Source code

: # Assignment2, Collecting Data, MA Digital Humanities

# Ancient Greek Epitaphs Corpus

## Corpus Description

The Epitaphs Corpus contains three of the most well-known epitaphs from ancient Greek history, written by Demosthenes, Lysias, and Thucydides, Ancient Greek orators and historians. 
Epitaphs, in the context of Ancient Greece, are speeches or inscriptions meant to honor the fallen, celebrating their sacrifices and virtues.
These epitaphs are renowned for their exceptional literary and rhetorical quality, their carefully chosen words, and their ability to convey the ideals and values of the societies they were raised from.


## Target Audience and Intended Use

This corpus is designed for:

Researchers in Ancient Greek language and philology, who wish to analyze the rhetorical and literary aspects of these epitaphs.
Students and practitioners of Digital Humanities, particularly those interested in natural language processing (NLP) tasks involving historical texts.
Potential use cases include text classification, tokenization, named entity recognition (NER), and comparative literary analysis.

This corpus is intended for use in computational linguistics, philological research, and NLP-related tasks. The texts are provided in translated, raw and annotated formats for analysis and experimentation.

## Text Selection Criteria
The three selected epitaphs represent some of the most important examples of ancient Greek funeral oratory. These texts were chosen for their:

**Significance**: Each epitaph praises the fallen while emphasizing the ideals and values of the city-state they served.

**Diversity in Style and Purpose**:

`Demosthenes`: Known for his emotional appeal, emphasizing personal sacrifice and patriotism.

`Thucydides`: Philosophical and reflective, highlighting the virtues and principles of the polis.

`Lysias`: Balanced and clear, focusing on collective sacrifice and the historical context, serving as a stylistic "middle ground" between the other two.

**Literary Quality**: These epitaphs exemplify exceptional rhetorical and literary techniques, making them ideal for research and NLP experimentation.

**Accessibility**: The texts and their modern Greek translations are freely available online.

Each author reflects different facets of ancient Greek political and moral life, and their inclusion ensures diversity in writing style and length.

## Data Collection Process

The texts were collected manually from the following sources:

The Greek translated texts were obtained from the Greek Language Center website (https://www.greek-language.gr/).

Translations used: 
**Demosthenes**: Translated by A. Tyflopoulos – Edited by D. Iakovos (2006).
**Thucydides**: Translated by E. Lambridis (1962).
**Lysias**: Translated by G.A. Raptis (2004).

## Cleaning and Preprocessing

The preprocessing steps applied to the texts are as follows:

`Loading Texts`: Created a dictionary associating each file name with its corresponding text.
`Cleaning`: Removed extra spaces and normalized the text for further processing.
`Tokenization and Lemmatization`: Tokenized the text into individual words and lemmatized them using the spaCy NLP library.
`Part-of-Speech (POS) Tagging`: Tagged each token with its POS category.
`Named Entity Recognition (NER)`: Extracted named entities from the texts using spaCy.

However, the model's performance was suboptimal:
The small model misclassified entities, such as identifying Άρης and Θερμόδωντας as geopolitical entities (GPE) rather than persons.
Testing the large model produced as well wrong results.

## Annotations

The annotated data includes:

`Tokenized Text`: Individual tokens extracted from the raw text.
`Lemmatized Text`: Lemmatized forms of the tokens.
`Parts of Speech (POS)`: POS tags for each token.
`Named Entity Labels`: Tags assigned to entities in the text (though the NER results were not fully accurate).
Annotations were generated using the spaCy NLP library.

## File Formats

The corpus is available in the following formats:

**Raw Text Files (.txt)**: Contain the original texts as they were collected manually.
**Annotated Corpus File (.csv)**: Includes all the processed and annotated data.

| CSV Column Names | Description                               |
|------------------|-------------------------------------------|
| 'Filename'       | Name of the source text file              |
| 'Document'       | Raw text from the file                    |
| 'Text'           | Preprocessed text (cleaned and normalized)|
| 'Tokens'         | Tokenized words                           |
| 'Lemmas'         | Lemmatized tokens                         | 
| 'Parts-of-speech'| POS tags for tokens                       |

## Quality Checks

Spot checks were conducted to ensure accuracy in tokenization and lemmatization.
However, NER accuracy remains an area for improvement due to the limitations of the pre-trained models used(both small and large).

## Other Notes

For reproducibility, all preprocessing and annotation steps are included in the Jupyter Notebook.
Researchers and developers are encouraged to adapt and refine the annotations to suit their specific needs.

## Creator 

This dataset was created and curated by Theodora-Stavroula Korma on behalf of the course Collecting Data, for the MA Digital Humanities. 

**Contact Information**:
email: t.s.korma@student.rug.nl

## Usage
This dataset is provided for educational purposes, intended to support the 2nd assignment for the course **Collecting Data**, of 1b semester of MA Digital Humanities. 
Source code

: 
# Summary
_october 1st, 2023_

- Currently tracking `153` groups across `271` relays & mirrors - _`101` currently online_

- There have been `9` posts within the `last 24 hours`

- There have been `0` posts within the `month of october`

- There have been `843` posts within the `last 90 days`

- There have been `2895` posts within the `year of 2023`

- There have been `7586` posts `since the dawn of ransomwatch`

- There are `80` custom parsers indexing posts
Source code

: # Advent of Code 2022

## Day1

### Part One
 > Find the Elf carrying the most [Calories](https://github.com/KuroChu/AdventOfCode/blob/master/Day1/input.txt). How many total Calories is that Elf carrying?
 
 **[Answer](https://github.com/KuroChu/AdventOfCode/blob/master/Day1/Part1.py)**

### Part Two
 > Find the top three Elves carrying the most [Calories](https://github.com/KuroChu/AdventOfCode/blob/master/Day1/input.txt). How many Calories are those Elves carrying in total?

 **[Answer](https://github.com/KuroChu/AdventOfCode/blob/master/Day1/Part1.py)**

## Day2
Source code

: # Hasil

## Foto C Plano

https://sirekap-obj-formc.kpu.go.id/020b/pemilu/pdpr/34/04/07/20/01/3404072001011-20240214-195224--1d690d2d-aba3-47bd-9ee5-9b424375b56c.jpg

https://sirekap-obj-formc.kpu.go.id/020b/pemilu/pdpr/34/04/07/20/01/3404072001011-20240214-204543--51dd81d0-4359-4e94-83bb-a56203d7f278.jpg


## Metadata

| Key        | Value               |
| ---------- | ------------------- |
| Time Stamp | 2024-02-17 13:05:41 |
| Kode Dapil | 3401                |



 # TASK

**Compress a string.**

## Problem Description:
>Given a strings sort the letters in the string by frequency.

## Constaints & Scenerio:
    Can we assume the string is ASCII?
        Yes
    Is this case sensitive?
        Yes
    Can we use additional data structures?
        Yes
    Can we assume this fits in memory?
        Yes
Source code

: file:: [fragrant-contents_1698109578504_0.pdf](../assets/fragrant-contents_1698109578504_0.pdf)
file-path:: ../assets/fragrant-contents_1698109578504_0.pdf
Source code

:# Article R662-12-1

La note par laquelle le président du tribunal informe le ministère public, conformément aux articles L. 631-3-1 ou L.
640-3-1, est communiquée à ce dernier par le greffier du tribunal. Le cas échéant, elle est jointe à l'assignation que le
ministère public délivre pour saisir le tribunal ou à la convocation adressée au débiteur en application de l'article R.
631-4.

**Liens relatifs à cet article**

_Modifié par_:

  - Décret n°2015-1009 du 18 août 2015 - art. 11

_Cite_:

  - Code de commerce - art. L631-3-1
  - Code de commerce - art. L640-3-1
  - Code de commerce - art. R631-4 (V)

---

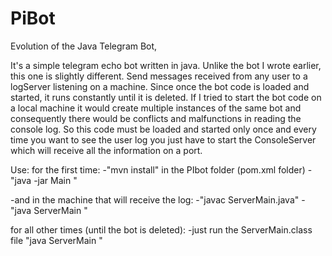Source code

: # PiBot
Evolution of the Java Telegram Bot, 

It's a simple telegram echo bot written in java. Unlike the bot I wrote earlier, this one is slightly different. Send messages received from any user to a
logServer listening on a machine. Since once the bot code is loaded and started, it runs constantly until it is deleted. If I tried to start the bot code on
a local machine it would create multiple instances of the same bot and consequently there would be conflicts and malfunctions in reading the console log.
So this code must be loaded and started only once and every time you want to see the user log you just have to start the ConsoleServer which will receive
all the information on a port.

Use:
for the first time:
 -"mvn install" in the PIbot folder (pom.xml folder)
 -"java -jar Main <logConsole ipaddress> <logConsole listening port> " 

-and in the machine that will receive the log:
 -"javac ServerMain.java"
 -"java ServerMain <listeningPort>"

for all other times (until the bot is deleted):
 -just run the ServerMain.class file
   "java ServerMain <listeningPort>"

---

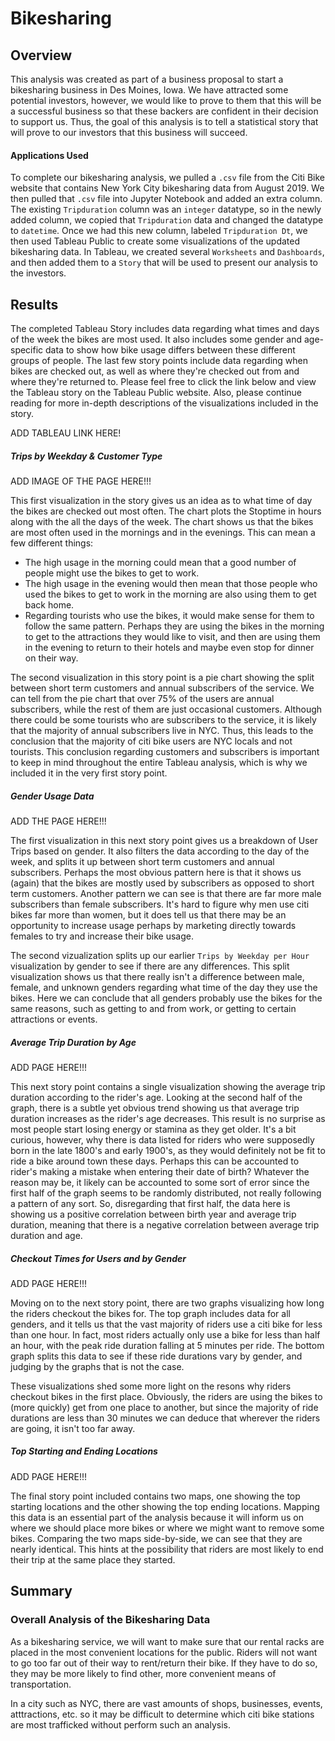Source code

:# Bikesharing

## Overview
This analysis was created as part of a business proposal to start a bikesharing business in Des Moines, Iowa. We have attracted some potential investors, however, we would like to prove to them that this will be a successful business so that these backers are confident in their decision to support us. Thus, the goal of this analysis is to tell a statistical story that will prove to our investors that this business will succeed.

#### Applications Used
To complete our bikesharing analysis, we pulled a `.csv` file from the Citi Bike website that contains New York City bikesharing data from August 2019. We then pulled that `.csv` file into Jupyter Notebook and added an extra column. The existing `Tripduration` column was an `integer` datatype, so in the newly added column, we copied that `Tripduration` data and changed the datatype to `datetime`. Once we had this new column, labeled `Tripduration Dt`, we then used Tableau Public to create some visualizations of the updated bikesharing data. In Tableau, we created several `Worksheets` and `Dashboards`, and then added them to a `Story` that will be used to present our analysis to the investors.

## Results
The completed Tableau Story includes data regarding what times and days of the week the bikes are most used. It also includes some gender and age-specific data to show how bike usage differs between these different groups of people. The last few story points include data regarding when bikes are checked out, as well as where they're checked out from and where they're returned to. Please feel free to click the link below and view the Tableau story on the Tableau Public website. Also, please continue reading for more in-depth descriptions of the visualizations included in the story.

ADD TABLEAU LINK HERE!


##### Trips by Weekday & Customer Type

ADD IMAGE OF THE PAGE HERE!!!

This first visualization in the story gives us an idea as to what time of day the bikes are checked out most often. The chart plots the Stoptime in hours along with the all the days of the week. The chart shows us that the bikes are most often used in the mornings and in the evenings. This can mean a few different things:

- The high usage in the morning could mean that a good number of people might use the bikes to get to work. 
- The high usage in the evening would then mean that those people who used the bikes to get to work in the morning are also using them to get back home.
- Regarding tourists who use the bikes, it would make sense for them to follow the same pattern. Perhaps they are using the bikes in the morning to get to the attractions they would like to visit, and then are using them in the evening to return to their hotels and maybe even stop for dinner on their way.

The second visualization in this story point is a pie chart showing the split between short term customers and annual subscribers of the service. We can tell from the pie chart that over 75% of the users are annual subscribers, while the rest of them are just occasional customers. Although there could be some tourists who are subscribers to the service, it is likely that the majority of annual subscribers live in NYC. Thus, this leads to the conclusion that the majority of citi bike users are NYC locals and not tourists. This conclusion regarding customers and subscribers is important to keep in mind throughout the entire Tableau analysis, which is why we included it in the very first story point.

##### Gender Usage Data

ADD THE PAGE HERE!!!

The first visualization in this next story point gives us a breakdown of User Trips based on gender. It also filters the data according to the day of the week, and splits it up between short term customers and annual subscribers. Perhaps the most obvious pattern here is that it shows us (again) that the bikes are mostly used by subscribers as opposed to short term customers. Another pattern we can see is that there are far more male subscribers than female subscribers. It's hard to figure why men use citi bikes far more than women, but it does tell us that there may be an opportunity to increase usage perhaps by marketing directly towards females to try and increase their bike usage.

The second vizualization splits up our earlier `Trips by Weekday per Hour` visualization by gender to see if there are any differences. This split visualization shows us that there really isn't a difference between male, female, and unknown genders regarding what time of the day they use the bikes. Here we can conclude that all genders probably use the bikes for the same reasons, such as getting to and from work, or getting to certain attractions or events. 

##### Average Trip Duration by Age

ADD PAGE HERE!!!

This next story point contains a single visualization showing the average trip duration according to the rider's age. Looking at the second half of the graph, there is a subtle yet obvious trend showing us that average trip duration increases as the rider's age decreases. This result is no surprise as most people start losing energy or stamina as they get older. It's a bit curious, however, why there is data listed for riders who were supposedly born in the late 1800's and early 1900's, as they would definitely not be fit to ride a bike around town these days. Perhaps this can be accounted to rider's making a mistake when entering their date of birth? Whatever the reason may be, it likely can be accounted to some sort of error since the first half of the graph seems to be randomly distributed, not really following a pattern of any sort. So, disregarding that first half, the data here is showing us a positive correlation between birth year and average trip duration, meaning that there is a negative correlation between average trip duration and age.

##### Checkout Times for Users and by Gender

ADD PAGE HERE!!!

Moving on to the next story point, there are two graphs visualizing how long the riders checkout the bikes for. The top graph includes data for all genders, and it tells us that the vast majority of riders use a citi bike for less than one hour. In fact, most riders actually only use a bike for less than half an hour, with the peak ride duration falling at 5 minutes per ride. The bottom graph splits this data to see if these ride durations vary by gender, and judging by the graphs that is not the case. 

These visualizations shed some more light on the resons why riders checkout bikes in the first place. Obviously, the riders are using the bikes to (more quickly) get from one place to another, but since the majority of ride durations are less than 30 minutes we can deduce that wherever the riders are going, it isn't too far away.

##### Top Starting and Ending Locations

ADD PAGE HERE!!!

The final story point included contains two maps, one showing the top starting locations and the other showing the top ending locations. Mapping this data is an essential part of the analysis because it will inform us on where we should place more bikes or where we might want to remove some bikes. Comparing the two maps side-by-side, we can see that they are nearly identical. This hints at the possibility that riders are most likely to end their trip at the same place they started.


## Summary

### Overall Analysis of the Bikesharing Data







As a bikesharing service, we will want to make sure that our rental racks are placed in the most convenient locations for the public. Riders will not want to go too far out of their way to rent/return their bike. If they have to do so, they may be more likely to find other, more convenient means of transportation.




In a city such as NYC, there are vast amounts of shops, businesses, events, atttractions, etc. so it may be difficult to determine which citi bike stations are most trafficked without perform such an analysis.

**WHAT YOU ARE ASKED TO DO:**
Lines containing the word "chosen" are to be located in the entries and copied.

**ANSWER:**
These epitaphs are renowned for their exceptional literary and rhetorical quality, their carefully chosen words, and their ability to convey the ideals and values of the societies they were raised from.
The three selected epitaphs represent some of the most important examples of ancient Greek funeral oratory. These texts were chosen for their:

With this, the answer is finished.